Exercise instructions:
What you return should be the lines of the data containing "suffering", each in full.

Input data:
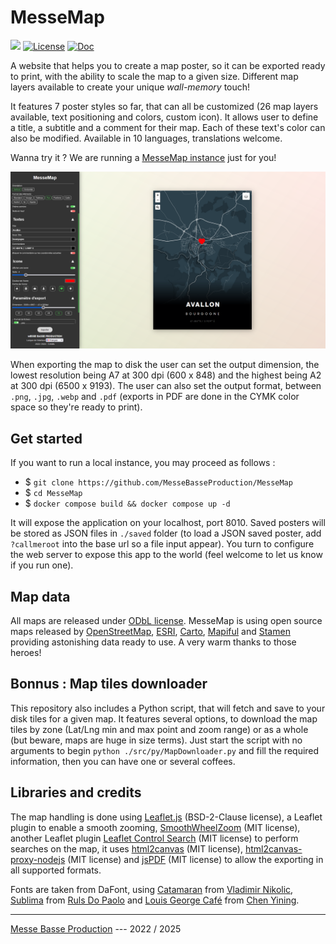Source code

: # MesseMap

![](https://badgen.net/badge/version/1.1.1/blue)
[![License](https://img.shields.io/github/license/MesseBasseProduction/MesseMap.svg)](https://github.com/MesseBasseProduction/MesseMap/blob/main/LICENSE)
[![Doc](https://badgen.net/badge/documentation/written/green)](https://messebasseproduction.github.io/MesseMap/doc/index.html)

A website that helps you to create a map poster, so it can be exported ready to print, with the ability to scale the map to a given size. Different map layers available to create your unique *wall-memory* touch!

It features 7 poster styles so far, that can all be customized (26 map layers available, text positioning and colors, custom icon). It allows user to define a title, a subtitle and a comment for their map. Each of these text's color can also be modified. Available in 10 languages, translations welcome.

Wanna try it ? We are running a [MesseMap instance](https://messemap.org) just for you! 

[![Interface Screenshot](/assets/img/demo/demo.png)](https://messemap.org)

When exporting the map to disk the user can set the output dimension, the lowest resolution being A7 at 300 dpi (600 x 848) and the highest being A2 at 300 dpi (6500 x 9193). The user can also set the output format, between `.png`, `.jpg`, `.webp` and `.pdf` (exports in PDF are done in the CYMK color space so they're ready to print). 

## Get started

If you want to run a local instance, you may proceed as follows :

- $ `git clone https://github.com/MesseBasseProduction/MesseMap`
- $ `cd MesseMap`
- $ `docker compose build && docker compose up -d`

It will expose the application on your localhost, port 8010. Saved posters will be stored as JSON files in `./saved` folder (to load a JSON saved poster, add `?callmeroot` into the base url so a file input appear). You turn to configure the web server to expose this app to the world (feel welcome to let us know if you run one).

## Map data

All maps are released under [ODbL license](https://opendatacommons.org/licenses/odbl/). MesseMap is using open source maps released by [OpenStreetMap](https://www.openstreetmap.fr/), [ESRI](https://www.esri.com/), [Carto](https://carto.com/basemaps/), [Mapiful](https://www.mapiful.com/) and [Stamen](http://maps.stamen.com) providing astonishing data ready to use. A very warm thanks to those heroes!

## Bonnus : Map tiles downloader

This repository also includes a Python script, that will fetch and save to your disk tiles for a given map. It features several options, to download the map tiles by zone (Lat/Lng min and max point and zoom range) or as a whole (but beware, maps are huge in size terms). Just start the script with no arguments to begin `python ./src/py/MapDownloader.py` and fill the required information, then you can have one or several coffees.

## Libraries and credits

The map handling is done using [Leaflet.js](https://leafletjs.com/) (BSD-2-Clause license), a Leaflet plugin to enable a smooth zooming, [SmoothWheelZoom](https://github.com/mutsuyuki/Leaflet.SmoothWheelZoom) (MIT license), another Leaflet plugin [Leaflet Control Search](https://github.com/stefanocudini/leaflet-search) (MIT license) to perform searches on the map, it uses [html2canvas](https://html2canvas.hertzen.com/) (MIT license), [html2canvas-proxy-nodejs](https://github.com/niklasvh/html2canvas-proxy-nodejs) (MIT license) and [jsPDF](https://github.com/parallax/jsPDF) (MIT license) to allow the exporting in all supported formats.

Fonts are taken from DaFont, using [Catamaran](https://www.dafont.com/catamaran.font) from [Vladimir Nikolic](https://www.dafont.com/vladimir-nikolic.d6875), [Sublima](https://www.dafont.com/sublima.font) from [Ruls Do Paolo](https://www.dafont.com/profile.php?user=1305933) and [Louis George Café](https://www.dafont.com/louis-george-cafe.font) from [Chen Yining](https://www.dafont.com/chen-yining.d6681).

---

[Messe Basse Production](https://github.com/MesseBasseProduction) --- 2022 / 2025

==

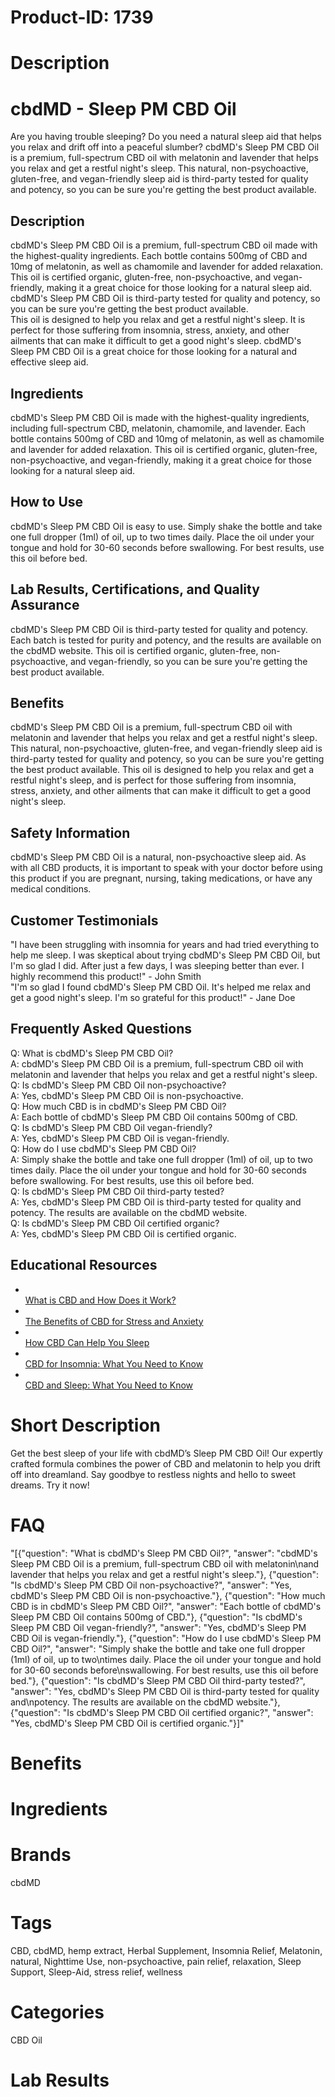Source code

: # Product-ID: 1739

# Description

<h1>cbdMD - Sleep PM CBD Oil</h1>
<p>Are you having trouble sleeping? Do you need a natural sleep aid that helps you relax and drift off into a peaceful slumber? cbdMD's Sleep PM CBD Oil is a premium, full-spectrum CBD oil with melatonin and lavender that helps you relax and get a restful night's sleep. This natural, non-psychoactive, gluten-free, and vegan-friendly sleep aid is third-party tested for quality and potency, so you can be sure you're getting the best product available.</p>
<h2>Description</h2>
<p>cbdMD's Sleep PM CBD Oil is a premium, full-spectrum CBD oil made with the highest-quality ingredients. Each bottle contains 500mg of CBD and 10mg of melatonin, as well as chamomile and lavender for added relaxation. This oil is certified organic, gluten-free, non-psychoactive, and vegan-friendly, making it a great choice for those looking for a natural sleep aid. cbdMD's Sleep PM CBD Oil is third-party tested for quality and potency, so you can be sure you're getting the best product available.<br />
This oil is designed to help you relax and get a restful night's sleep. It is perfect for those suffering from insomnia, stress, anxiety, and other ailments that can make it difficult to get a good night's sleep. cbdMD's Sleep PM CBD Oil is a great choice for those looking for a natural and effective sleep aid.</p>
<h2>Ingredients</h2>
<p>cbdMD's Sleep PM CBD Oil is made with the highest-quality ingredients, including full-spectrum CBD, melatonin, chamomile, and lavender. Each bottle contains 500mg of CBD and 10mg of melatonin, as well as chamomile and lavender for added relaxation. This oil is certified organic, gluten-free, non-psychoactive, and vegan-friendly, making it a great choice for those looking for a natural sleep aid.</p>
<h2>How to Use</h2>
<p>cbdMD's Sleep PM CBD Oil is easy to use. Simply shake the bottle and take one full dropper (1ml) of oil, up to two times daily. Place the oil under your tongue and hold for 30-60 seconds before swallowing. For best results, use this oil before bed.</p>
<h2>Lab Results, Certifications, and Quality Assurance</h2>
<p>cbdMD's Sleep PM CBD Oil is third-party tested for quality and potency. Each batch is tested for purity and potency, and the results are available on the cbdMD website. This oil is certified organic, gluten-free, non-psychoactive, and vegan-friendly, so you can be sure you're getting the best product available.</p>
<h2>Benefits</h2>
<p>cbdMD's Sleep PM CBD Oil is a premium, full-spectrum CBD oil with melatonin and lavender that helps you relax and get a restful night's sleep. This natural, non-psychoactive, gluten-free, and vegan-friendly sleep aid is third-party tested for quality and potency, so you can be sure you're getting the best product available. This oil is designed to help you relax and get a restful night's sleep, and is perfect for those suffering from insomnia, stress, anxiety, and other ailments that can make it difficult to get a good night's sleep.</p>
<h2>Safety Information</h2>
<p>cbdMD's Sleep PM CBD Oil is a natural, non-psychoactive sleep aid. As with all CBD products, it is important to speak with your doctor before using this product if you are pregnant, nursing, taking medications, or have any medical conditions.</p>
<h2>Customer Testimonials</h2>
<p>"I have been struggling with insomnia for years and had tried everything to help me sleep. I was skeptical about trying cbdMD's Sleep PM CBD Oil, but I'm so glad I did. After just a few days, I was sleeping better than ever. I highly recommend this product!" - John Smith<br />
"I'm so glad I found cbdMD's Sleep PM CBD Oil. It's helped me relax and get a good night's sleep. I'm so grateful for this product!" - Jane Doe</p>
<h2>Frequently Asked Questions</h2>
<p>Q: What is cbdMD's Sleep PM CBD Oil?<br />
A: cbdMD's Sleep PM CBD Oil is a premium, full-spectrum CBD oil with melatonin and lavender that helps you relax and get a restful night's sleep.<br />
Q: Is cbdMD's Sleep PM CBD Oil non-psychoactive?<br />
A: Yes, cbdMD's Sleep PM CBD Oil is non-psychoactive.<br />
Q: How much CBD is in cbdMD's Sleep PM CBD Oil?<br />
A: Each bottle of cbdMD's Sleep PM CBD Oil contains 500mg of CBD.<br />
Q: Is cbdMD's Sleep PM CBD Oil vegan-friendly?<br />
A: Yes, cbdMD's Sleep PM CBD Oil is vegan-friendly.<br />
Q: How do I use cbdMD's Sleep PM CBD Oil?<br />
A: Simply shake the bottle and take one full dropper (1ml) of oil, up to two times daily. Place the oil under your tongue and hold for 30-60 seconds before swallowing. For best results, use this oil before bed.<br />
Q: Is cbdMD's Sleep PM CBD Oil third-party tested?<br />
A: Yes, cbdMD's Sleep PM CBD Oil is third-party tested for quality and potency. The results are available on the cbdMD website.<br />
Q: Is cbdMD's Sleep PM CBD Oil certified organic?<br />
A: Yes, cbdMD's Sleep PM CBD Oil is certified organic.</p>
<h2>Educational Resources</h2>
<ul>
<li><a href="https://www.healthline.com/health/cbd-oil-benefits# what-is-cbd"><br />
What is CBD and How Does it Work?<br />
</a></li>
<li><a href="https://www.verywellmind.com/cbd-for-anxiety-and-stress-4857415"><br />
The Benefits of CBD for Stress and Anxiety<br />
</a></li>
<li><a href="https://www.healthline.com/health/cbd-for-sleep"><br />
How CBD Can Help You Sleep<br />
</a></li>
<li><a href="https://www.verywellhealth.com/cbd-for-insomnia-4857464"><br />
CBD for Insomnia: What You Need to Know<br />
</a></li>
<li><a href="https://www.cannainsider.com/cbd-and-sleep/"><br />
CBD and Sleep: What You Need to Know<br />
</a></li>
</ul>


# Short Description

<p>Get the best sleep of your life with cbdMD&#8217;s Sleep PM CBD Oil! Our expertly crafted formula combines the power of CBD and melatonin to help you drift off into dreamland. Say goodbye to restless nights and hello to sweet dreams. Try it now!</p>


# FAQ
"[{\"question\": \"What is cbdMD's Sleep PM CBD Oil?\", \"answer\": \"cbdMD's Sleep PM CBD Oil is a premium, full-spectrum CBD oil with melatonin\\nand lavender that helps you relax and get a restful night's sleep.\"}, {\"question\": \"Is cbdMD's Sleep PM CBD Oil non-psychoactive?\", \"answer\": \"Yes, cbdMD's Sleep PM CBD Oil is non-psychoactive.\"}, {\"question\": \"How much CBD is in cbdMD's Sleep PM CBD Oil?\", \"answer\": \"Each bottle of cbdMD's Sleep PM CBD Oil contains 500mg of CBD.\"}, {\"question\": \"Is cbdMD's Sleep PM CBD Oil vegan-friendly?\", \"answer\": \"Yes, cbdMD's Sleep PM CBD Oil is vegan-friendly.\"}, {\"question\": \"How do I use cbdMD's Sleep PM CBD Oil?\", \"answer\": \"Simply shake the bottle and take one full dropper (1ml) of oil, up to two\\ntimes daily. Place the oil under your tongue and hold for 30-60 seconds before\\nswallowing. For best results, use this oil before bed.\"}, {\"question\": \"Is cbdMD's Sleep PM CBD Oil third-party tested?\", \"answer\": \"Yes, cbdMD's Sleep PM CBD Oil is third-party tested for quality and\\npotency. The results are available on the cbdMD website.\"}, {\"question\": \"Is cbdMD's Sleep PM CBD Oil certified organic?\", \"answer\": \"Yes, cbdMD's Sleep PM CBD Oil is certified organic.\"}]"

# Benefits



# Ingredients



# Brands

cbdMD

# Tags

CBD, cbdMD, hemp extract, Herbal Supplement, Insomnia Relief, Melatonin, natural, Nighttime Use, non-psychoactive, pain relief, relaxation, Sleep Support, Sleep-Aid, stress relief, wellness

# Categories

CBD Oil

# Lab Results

Output below:
This oil is designed to help you relax and get a restful night's sleep. It is perfect for those suffering from insomnia, stress, anxiety, and other ailments that can make it difficult to get a good night's sleep. cbdMD's Sleep PM CBD Oil is a great choice for those looking for a natural and effective sleep aid.</p>
<p>cbdMD's Sleep PM CBD Oil is a premium, full-spectrum CBD oil with melatonin and lavender that helps you relax and get a restful night's sleep. This natural, non-psychoactive, gluten-free, and vegan-friendly sleep aid is third-party tested for quality and potency, so you can be sure you're getting the best product available. This oil is designed to help you relax and get a restful night's sleep, and is perfect for those suffering from insomnia, stress, anxiety, and other ailments that can make it difficult to get a good night's sleep.</p>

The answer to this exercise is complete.